Overview: Most of the market news this week was unfavorable for mortgage rates, causing rates to end the week a little higher. The primary influences included stronger than expected economic data and progress on tax reform. Comments from current Fed Chair Janet Yellen and President Trump’s nominee to be the next Fed Chair Jerome Powell contained few surprises and had a minor net impact.

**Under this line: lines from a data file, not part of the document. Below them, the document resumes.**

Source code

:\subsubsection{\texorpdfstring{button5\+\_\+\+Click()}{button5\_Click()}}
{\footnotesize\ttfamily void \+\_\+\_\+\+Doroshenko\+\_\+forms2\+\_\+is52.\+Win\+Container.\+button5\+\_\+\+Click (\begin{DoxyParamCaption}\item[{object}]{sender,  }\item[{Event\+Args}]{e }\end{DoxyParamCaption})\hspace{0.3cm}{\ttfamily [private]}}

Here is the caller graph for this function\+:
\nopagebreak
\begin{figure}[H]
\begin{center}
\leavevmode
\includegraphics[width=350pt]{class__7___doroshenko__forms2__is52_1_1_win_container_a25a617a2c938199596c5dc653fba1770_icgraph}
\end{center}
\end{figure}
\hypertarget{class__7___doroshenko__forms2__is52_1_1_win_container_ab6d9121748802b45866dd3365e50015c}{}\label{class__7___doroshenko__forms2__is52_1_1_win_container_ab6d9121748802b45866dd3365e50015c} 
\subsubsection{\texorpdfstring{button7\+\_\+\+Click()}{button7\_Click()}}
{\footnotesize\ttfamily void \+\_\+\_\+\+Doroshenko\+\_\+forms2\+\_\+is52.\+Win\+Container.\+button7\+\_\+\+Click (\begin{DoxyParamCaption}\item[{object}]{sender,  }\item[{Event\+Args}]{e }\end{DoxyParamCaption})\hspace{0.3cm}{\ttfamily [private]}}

The economic data released this week exceeded expectations across the board, in some cases by a wide margin. Consumers are generally feeling optimistic, which is powering economic activity, including home sales. The Consumer Confidence Index jumped to the highest level since 2000. A low unemployment rate, a record high stock market, and potential tax reform are some contributors. In October, sales of new homes increased to the highest level since 2007, as growth was seen in all four regions of the U.S. Third quarter gross domestic product (GDP), the broadest measure of economic growth, was revised higher, from 3.0% to 3.3%.
On Tuesday, the Senate Finance Committee passed its tax reform plan. The full Senate will now consider the bill. The market reacted to this progress by pushing stocks higher. Mortgage rates unfortunately also rose, as the tax package will likely stimulate the economy and increase the outlook for future inflation.
The Federal Housing Finance Agency (FHFA), the regulator for Fannie Mae and Freddie Mac, this week announced new conforming loan limits for 2018. The baseline limit, which affects most markets, will increase by 6.8% to $453,100. Loan limits in markets designated as “high cost areas” will increase to $679,650. Week Ahead
Looking ahead, the core Personal Consumption Expenditures (PCE) Price Index, the inflation indicator favored by the Fed, will be released on Thursday. The Institute for Supply Management (ISM) Manufacturing Index will come out on December 1, followed by the ISM Services Index on December 5. The next key Employment Report will be released on December 8. In addition, news on tax reform or government funding could influence mortgage rates. To avoid a government shutdown on December 8, Congress must pass legislation to extend funding for the government. Investors will be closely watching these negotiations.